Over the past five years, from Charlottesville to Pittsburgh to El Paso, attacks by people who reject our multiracial democracy have shaken our country to its core and sparked conversation about how best to address far-right violence. The Trump administration, which stoked the flames of white supremacy, ended with the ransacking of the U.S. Capitol as Congress was certifying Joe Biden’s Electoral College victory. The Biden administration has now identified far-right violence as a rising threat and has sought to focus more resources and attention on addressing it. But the administration is adapting strategies developed as part of the war on terror that are ineffective and likely to harm the very communities of color that are so often the target of far-right violence.

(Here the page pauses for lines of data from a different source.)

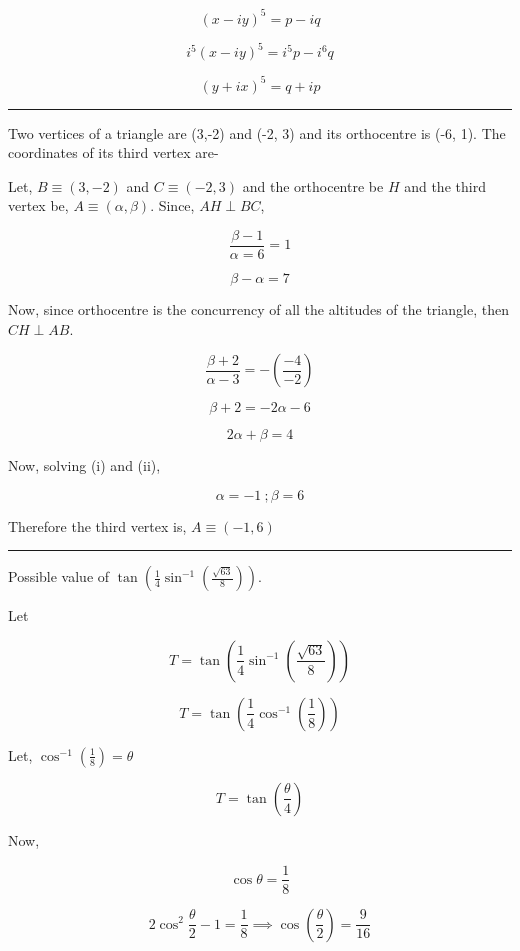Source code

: \documentclass[twocolumn]{article}
\begin{document}
\begin{CJK*}{UTF8}{gbsn}
\[
    (x - iy)^5 = p - iq
\]

\[
    i^5 (x - iy)^5 = i^5 p - i^6 q
\]

\[
    \boxed{(y + ix)^5 = q + ip}
\]

\hrule 

\begin{question}
    Two vertices of a triangle are (3,-2) and (-2, 3) and its orthocentre is (-6, 1). The coordinates of its third vertex are-
\end{question}

Let, \(B \equiv (3, -2)\) and \(C \equiv (-2, 3)\) and the orthocentre be \(H\) and the third vertex be, \(A \equiv (\alpha , \beta )\). Since, \(AH \perp BC\), 

\[
    \frac{\beta  -1}{\alpha = 6} = 1
\]

\[
    \beta - \alpha = 7 \tag{i}
\]

Now, since orthocentre is the concurrency of all the altitudes of the triangle, then \(CH \perp AB\).

\[
    \frac{\beta +2}{\alpha - 3} = - (\frac{-4}{-2})
\]

\[
    \beta + 2 = -2\alpha - 6
\]

\[
    2\alpha + \beta = 4 \tag{ii}
\]

Now, solving (i) and (ii), 

\[
    \alpha = -1 \ ; \beta = 6
\]

Therefore the third vertex is, \(\boxed{A \equiv (-1, 6)}\) 

\vspace*{0.1in}

\hrule 

\begin{question}
    Possible value of \(\displaystyle \tan (\frac{1}{4}\sin^{-1}(\frac{\sqrt{63}}{8}))\). 
\end{question}

Let 

\[
    T = \tan (\frac{1}{4}\sin^{-1}(\frac{\sqrt{63}}{8}))
\]

\[
    T = \tan (\frac{1}{4} \cos^{-1}(\frac{1}{8}) )
\]

Let, \(\cos^{-1}(\frac{1}{8})= \theta \) 

\[
    T = \tan (\frac{\theta}{4})
\]

Now, 

\[
    \cos \theta = \frac{1}{8}
\]

\[
    2\cos ^{2} \frac{\theta}{2} - 1 = \frac{1}{8} \implies  \cos (\frac{\theta}{2}) = \frac{9}{16} 
\]


\end{CJK*}
\end{document}
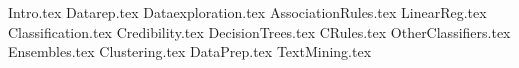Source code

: \documentclass[12pt]{article} %
\begin{document}
{Intro.tex}
{Datarep.tex}
{Dataexploration.tex}
{AssociationRules.tex}
{LinearReg.tex}
{Classification.tex}
{Credibility.tex}
{DecisionTrees.tex}
{CRules.tex}
{OtherClassifiers.tex}
{Ensembles.tex}
{Clustering.tex}
{DataPrep.tex}
{TextMining.tex}
\end{document}
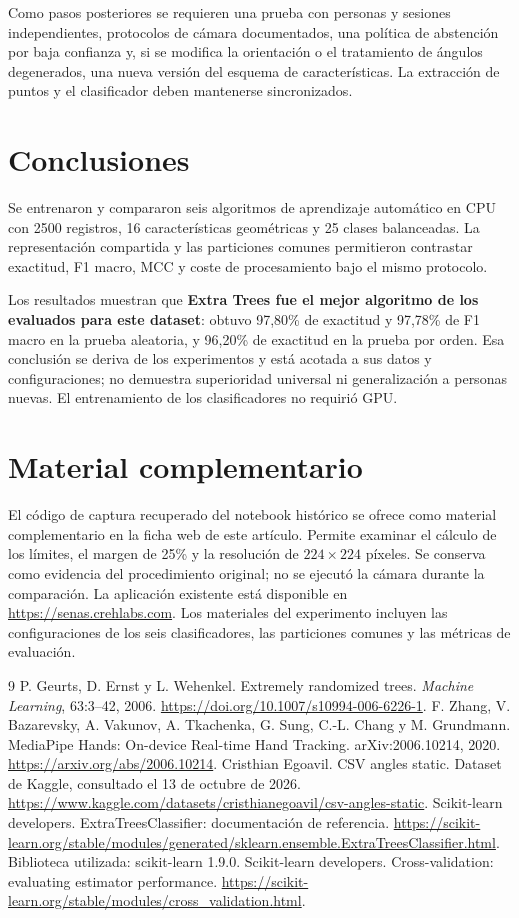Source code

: \documentclass[11pt,a4paper]{article}
\begin{document}
Como pasos posteriores se requieren una prueba con personas y sesiones independientes, protocolos de cámara documentados, una política de abstención por baja confianza y, si se modifica la orientación o el tratamiento de ángulos degenerados, una nueva versión del esquema de características. La extracción de puntos y el clasificador deben mantenerse sincronizados.

\section{Conclusiones}
Se entrenaron y compararon seis algoritmos de aprendizaje automático en CPU con 2500 registros, 16 características geométricas y 25 clases balanceadas. La representación compartida y las particiones comunes permitieron contrastar exactitud, F1 macro, MCC y coste de procesamiento bajo el mismo protocolo.

Los resultados muestran que \textbf{Extra Trees fue el mejor algoritmo de los evaluados para este dataset}: obtuvo 97,80\% de exactitud y 97,78\% de F1 macro en la prueba aleatoria, y 96,20\% de exactitud en la prueba por orden. Esa conclusión se deriva de los experimentos y está acotada a sus datos y configuraciones; no demuestra superioridad universal ni generalización a personas nuevas. El entrenamiento de los clasificadores no requirió GPU.

\section*{Material complementario}
El código de captura recuperado del notebook histórico se ofrece como material complementario en la ficha web de este artículo. Permite examinar el cálculo de los límites, el margen de 25\% y la resolución de $224\times224$ píxeles. Se conserva como evidencia del procedimiento original; no se ejecutó la cámara durante la comparación. La aplicación existente está disponible en \url{https://senas.crehlabs.com}. Los materiales del experimento incluyen las configuraciones de los seis clasificadores, las particiones comunes y las métricas de evaluación.

\begin{thebibliography}{9}
 P. Geurts, D. Ernst y L. Wehenkel. Extremely randomized trees. \emph{Machine Learning}, 63:3--42, 2006. \url{https://doi.org/10.1007/s10994-006-6226-1}.
 F. Zhang, V. Bazarevsky, A. Vakunov, A. Tkachenka, G. Sung, C.-L. Chang y M. Grundmann. MediaPipe Hands: On-device Real-time Hand Tracking. arXiv:2006.10214, 2020. \url{https://arxiv.org/abs/2006.10214}.
 Cristhian Egoavil. CSV angles static. Dataset de Kaggle, consultado el 13 de octubre de 2026. \url{https://www.kaggle.com/datasets/cristhianegoavil/csv-angles-static}.
 Scikit-learn developers. ExtraTreesClassifier: documentación de referencia. \url{https://scikit-learn.org/stable/modules/generated/sklearn.ensemble.ExtraTreesClassifier.html}. Biblioteca utilizada: scikit-learn 1.9.0.
 Scikit-learn developers. Cross-validation: evaluating estimator performance. \url{https://scikit-learn.org/stable/modules/cross_validation.html}.
\end{thebibliography}
\end{document}
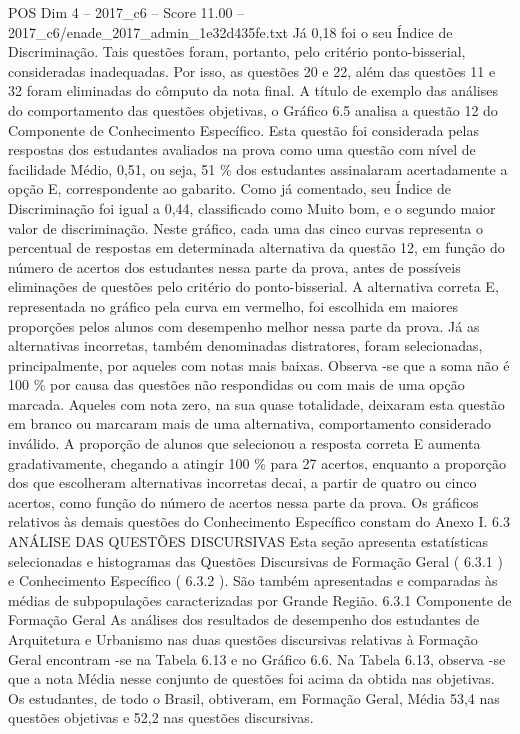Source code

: \begin{textsample}{POS Dim 4 – 2017\_c6 – Score 11.00 – 2017\_c6/enade\_2017\_admin\_1e32d435fe.txt}
Já 0,18 foi o seu Índice de Discriminação.
Tais questões foram, portanto, pelo critério ponto-bisserial, consideradas inadequadas.
Por isso, as questões 20 e 22, além das questões 11 e 32 foram eliminadas do cômputo da nota final.
A título de exemplo das análises do comportamento das questões objetivas, o Gráfico 6.5 analisa a questão 12 do Componente de Conhecimento Específico.
Esta questão foi considerada pelas respostas dos estudantes avaliados na prova como uma questão com nível de facilidade Médio, 0,51, ou seja, 51 \% dos estudantes assinalaram acertadamente a opção E, correspondente ao gabarito.
Como já comentado, seu Índice de Discriminação foi igual a 0,44, classificado como Muito bom, e o segundo maior valor de discriminação.
Neste gráfico, cada uma das cinco curvas representa o percentual de respostas em determinada alternativa da questão 12, em função do número de acertos dos estudantes nessa parte da prova, antes de possíveis eliminações de questões pelo critério do ponto-bisserial.
A alternativa correta E, representada no gráfico pela curva em vermelho, foi escolhida em maiores proporções pelos alunos com desempenho melhor nessa parte da prova.
Já as alternativas incorretas, também denominadas distratores, foram selecionadas, principalmente, por aqueles com notas mais baixas.
Observa -se que a soma não é 100 \% por causa das questões não respondidas ou com mais de uma opção marcada.
Aqueles com nota zero, na sua quase totalidade, deixaram esta questão em branco ou marcaram mais de uma alternativa, comportamento considerado inválido.
A proporção de alunos que selecionou a resposta correta E aumenta gradativamente, chegando a atingir 100 \% para 27 acertos, enquanto a proporção dos que escolheram alternativas incorretas decai, a partir de quatro ou cinco acertos, como função do número de acertos nessa parte da prova.
Os gráficos relativos às demais questões do Conhecimento Específico constam do Anexo I. 6.3 ANÁLISE DAS QUESTÕES DISCURSIVAS Esta seção apresenta estatísticas selecionadas e histogramas das Questões Discursivas de Formação Geral ( 6.3.1 ) e Conhecimento Específico ( 6.3.2 ).
São também apresentadas e comparadas às médias de subpopulações caracterizadas por Grande Região. 6.3.1 Componente de Formação Geral As análises dos resultados de desempenho dos estudantes de Arquitetura e Urbanismo nas duas questões discursivas relativas à Formação Geral encontram -se na Tabela 6.13 e no Gráfico 6.6.
Na Tabela 6.13, observa -se que a nota Média nesse conjunto de questões foi acima da obtida nas objetivas.
Os estudantes, de todo o Brasil, obtiveram, em Formação Geral, Média 53,4 nas questões objetivas e 52,2 nas questões discursivas.

\end{textsample}

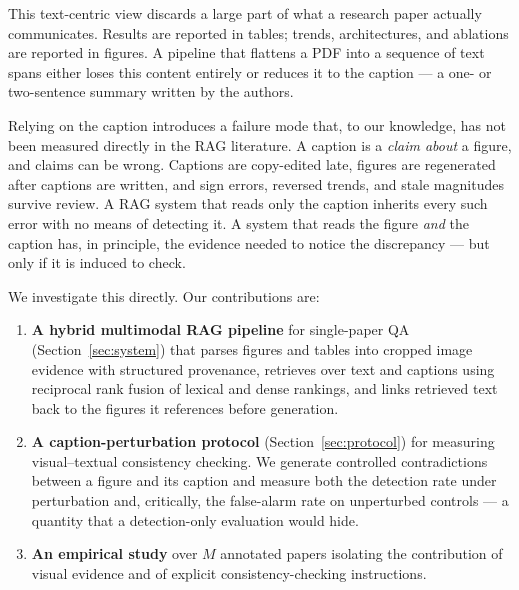 \documentclass[conference]{IEEEtran}
\newif\ifdraftmode
\newcommand{\TODO}[1]{\ifdraftmode\textcolor{red}{\textbf{[TODO: #1]}}\fi}
\newcommand{\NUM}[1]{\ifdraftmode\textcolor{red}{\textbf{[#1]}}\else#1\fi}
\begin{document}
This text-centric view discards a large part of what a research paper actually
communicates. Results are reported in tables; trends, architectures, and
ablations are reported in figures. A pipeline that flattens a PDF into a
sequence of text spans either loses this content entirely or reduces it to the
caption --- a one- or two-sentence summary written by the authors.

Relying on the caption introduces a failure mode that, to our knowledge, has
not been measured directly in the RAG literature. A caption is a
\emph{claim about} a figure, and claims can be wrong. Captions are copy-edited
late, figures are regenerated after captions are written, and sign errors,
reversed trends, and stale magnitudes survive review. A RAG system that reads
only the caption inherits every such error with no means of detecting it. A
system that reads the figure \emph{and} the caption has, in principle, the
evidence needed to notice the discrepancy --- but only if it is induced to
check.

We investigate this directly. Our contributions are:

\begin{enumerate}
  \item \textbf{A hybrid multimodal RAG pipeline} for single-paper QA
  (Section~\ref{sec:system}) that parses figures and tables into cropped
  image evidence with structured provenance, retrieves over text and captions
  using reciprocal rank fusion of lexical and dense rankings, and links
  retrieved text back to the figures it references before generation.

  \item \textbf{A caption-perturbation protocol} (Section~\ref{sec:protocol})
  for measuring visual--textual consistency checking. We generate controlled
  contradictions between a figure and its caption and measure both the
  detection rate under perturbation and, critically, the false-alarm rate on
  unperturbed controls --- a quantity that a detection-only evaluation would
  hide.

  \item \textbf{An empirical study} over \NUM{$M$} annotated papers
  isolating the contribution of visual evidence and of explicit
  consistency-checking instructions.
  \TODO{finalise claim once Section V exists}
\end{enumerate}

\TODO{Add a Figure 1: side-by-side of a figure whose caption contradicts it,
with the system's flagged output. This is the paper's hook and reviewers will
look for it on page 1.}
\end{document}

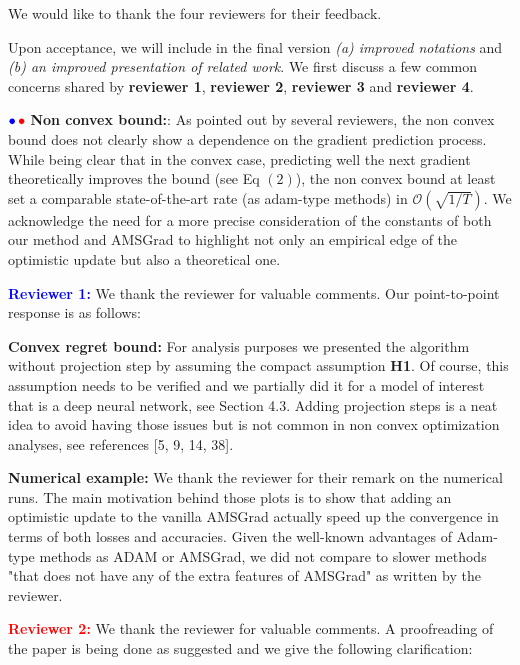 \documentclass{article}
\begin{document}
We would like to thank the four reviewers for their feedback. 

Upon acceptance, we will include in the final version \emph{{\sf (a)} improved notations} and \emph{{\sf (b)} an improved presentation of related work}. 
We first discuss a few common concerns shared by \textbf{\color{blue}reviewer 1}, \textbf{\color{red} reviewer 2}, \textbf{\color{green!50!black}reviewer 3} and \textbf{\color{yellow!50!black}reviewer 4}.



${\color{blue}\bullet}\!~{\color{red}\bullet}$ \textbf{Non convex bound:}: 
As pointed out by several reviewers, the non convex bound does not clearly show a dependence on the gradient prediction process.
While being clear that in the convex case, predicting well the next gradient theoretically improves the bound (see Eq $(2)$), the non convex bound at least set a comparable state-of-the-art rate (as adam-type methods) in $\mathcal{O}( \sqrt{1/T} )$.
We acknowledge the need for a more precise consideration of the constants of both our method and AMSGrad to highlight not only an empirical edge of the optimistic update but also a theoretical one.


\textbf{\textcolor{blue}{Reviewer 1:}} We thank the reviewer for valuable comments. Our point-to-point response is as follows:


\textbf{Convex regret bound:} 
For analysis purposes we presented the algorithm without projection step by assuming the compact assumption \textbf{H1}.
Of course, this assumption needs to be verified and we partially did it for a model of interest that is a deep neural network, see Section 4.3.
Adding projection steps is a neat idea to avoid having those issues but is not common in non convex optimization analyses, see references [5, 9, 14, 38].

\textbf{Numerical example:} We thank the reviewer for their remark on the numerical runs. 
The main motivation behind those plots is to show that adding an optimistic update to the vanilla AMSGrad actually speed up the convergence in terms of both losses and accuracies.
Given the well-known advantages of Adam-type methods as ADAM or AMSGrad, we did not compare to slower methods "that does not have any of the extra features of AMSGrad" as written by the reviewer.


\textbf{\textcolor{red}{Reviewer 2:}} We thank the reviewer for valuable comments. A proofreading of the paper is being done as suggested and we give the following clarification:
\end{document}
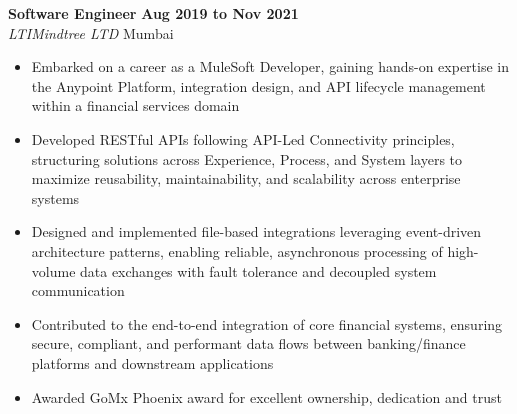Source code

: \documentclass[11pt,a4paper]{article}
\begin{document}
\vspace{6pt}
\textbf{Software Engineer} \hfill \textbf{Aug 2019 to Nov 2021}\\
\textit{LTIMindtree LTD} \hfill Mumbai
\begin{itemize}
  \item Embarked on a career as a MuleSoft Developer, gaining hands-on expertise in the Anypoint Platform, integration design, and API lifecycle management within a financial services domain
  \item Developed RESTful APIs following API-Led Connectivity principles, structuring solutions across Experience, Process, and System layers to maximize reusability, maintainability, and scalability across enterprise systems
  \item Designed and implemented file-based integrations leveraging event-driven architecture patterns, enabling reliable, asynchronous processing of high-volume data exchanges with fault tolerance and decoupled system communication
  \item Contributed to the end-to-end integration of core financial systems, ensuring secure, compliant, and performant data flows between banking/finance platforms and downstream applications
  \item Awarded GoMx Phoenix award for excellent ownership, dedication and trust
\end{itemize}
\end{document}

This report proceeds in five parts. It first outlines how CP3’s activities build on CVE’s flawed premises that people take a definable path to violence, that there are identifiable risk factors that make them more disposed to going down this path, and that there are pre-attack indicators that can accurately identify them before they act. In part II, the report explains that expanding the scope of the CVE violence prevention approach does not address these critiques of CVE. DHS’s own sources make clear that there are important differences between terrorism and targeted violence, which itself sweeps in a diverse range of conduct. In part III, the report analyzes the empirical research underlying the risk factors and indicators the department promotes for identifying potentially violent actors. It shows that the research does not support the use of these markers in prevention programs. Part IV identifies the harms of CP3’s programs, which will be felt disparately by historically marginalized communities. It demonstrates that CP3’s blending of public safety and social service provisions undermines both goals; further, it shows that CP3 activities are likely to chill constitutionally protected expression and stigmatize those flagged as threats. The report recommends in part V that the social problems CP3 often identifies as threats to national security — poor economic opportunity or the need for mental health treatment, for example — be divorced from a security framework and untethered from law enforcement. Instead, efforts to relieve these problems should be managed by institutions with the relevant expertise and outlook, with allocation of resources to address them based on community needs rather than a perceived risk of terrorism.